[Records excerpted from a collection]
------
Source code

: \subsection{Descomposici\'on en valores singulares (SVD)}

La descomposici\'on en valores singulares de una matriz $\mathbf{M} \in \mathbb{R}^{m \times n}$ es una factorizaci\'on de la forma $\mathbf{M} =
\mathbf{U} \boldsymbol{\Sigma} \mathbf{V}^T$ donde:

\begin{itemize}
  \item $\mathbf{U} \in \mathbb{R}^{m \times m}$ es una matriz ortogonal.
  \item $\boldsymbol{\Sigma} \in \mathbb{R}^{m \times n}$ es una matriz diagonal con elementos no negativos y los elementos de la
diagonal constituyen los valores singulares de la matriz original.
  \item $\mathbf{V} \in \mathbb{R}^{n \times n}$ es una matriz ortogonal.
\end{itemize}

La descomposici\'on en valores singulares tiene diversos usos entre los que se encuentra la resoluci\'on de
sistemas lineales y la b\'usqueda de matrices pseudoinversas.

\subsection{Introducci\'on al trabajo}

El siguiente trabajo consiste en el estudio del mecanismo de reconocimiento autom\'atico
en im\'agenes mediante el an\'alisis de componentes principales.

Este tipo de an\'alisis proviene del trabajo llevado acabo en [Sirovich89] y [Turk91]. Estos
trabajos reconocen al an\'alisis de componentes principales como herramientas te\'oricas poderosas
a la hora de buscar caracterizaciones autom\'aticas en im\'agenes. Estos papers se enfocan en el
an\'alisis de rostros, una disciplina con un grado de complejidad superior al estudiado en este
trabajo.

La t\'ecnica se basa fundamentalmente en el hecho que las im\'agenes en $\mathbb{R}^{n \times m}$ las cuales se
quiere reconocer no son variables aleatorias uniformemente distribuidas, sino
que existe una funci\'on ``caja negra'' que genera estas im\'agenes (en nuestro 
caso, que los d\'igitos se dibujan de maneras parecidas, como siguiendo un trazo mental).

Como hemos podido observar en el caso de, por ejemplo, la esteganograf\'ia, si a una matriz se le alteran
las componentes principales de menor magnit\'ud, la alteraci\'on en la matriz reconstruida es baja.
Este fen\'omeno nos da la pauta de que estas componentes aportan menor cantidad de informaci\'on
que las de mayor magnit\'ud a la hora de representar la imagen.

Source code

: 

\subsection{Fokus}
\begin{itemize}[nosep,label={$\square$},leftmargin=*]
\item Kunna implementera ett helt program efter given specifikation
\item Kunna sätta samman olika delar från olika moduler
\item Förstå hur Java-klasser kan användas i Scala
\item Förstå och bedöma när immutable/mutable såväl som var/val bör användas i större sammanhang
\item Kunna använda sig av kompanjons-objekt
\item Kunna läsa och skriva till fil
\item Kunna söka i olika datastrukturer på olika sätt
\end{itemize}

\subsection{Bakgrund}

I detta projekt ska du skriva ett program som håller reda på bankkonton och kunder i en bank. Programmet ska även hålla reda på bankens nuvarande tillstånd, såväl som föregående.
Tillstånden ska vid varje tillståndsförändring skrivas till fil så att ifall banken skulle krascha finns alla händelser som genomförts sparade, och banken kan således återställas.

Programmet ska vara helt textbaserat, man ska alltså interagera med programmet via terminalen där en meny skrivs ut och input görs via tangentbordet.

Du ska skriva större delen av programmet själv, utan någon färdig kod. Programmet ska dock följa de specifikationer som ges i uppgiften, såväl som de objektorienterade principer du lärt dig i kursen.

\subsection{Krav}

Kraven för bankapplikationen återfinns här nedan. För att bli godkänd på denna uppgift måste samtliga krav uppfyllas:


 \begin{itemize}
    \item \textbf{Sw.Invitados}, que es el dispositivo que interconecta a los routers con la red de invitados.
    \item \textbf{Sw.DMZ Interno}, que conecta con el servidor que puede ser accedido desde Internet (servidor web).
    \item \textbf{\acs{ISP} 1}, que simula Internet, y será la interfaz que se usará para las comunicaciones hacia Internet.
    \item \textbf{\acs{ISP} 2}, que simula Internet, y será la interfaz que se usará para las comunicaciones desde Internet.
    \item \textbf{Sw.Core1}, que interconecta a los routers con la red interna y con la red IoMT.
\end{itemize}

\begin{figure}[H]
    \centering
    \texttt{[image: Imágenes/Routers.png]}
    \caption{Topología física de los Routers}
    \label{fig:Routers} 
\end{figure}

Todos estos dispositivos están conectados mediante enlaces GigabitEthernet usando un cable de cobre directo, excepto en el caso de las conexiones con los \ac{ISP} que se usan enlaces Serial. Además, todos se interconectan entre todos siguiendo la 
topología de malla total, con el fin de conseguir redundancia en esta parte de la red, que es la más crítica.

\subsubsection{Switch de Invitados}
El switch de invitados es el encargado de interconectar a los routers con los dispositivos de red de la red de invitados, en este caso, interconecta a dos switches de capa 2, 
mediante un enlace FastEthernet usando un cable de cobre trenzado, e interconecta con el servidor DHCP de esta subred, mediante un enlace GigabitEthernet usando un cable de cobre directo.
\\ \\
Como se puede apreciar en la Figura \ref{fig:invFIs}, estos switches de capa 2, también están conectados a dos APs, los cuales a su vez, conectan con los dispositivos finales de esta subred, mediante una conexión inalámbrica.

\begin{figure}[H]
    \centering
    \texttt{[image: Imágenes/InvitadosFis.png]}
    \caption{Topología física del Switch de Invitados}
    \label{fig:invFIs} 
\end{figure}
------
| Requirement |
All lines of the entries above where "olika" turns up should be reported.

| Solution |
\item Kunna sätta samman olika delar från olika moduler
\item Kunna söka i olika datastrukturer på olika sätt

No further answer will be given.